25 janvier 2022
Saint-Barnabé-Sud et ses pompiers
Par: Le Clairon de Saint-Hyacinthe et région

Au terme des élections municipales du 7 novembre, une situation plutôt inusitée s’est produite à la Municipalité de Saint-Barnabé-Sud. Sur les six conseillers élus, trois sont des pompiers volontaires. Et comme si ce n’était pas déjà suffisant, l’épouse du chef des pompiers siège également au conseil municipal.

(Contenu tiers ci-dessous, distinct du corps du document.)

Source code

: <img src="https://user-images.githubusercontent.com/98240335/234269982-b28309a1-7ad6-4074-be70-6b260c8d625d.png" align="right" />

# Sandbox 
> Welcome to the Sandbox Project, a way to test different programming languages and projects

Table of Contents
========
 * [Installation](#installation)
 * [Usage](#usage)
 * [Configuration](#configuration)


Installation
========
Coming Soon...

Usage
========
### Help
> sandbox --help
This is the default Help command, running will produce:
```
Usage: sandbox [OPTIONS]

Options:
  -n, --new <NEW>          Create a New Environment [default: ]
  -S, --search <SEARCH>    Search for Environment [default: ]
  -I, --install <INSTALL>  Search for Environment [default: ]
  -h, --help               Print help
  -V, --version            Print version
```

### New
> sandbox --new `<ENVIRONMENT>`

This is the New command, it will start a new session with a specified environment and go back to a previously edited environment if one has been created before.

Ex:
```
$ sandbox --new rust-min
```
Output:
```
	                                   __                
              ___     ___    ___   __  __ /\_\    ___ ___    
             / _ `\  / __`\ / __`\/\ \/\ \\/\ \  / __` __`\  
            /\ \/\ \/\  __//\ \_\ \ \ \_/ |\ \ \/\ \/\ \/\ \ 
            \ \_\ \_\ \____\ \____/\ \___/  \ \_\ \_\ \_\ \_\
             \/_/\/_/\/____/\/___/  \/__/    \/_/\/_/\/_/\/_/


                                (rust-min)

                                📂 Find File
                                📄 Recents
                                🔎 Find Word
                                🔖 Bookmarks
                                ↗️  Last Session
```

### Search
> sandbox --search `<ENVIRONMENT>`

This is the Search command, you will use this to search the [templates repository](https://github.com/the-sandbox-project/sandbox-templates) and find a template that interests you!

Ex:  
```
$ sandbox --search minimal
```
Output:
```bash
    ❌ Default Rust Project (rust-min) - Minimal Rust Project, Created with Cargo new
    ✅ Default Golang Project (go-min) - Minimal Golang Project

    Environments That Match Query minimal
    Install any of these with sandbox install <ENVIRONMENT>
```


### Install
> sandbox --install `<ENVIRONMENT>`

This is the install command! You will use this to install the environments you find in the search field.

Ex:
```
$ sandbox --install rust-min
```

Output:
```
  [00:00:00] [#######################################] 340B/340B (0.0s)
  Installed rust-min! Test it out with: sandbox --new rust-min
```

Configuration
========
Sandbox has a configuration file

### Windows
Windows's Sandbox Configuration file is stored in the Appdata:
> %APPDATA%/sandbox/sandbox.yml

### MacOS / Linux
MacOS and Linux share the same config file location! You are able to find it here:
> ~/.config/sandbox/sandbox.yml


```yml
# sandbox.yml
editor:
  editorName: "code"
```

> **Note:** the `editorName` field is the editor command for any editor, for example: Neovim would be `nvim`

Rien n’interdit que plusieurs membres d’une même organisation ou famille puissent siéger à un conseil municipal en même temps. « Les citoyens, quand ils ont voté, étaient au courant de cette information. Ils ont décidé de les élire quand même », explique Danielle Pilette, experte en gestion municipale et professeure à l’Université du Québec à Montréal.

Selon elle, vu qu’ils sont employés de la Municipalité et du service des incendies, ils devront être tenus de ne pas être en conflit d’intérêts ni même en apparence de conflit d’intérêts comme n’importe quel autre conseiller sur d’autres sujets. « Quand il y aura des contrats et des engagements sur le service incendie, ils devraient s’abstenir de voter tout simplement. C’est la seule chose que je vois », ajoute l’experte.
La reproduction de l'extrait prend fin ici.